**Problem to work on**
Copy every line of the following data that includes the string "window".

**Provided material**
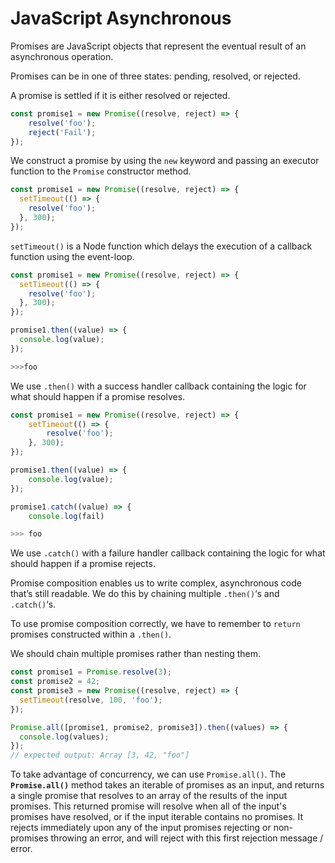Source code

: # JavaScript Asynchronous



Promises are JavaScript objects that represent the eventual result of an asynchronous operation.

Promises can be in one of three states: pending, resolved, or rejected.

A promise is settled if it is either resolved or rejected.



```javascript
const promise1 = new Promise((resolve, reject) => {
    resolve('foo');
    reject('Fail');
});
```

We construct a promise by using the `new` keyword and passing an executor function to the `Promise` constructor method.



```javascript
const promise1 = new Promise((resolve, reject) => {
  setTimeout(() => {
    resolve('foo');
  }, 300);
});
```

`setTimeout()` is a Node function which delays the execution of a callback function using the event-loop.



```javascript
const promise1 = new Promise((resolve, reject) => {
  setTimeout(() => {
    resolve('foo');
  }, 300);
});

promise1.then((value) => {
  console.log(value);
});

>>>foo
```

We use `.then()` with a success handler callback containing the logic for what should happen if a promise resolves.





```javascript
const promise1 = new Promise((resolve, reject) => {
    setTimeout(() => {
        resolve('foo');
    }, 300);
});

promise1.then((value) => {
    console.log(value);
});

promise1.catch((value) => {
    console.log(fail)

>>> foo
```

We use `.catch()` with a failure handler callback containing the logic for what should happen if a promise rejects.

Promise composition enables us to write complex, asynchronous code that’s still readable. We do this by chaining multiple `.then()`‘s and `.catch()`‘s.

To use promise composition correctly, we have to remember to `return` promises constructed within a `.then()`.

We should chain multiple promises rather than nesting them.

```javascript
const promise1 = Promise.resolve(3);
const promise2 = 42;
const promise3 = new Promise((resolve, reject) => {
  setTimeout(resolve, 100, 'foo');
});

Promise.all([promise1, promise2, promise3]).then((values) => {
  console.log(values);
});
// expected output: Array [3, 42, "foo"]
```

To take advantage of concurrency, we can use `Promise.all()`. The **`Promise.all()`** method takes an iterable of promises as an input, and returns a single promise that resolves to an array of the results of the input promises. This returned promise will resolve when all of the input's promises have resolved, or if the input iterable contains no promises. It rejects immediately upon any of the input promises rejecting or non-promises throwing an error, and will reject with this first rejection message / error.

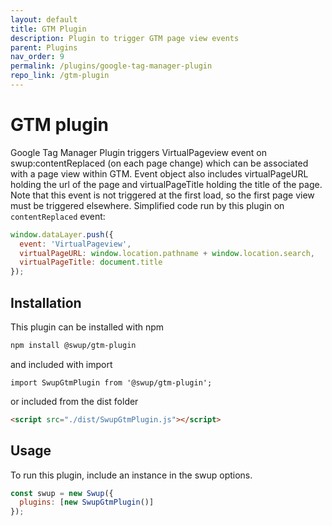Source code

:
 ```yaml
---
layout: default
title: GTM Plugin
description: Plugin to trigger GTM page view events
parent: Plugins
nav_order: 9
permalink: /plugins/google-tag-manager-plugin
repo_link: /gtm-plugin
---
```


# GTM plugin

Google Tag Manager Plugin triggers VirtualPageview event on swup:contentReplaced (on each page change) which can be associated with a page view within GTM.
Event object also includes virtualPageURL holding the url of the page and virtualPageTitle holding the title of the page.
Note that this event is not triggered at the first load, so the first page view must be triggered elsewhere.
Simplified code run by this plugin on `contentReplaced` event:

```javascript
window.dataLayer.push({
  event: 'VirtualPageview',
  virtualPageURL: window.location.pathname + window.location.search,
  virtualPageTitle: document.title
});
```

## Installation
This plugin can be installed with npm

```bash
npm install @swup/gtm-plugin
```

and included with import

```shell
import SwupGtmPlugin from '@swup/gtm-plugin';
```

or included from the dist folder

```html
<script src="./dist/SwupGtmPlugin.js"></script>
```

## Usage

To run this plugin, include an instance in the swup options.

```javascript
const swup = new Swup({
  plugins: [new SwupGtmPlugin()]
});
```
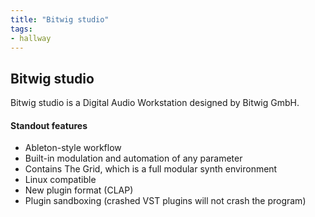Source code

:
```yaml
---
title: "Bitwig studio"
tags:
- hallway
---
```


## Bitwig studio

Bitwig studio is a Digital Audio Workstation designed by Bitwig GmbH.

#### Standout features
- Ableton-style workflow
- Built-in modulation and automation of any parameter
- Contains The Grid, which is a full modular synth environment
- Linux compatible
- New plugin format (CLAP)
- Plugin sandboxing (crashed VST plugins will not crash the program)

**Response to the task**
window.dataLayer.push({
  virtualPageURL: window.location.pathname + window.location.search,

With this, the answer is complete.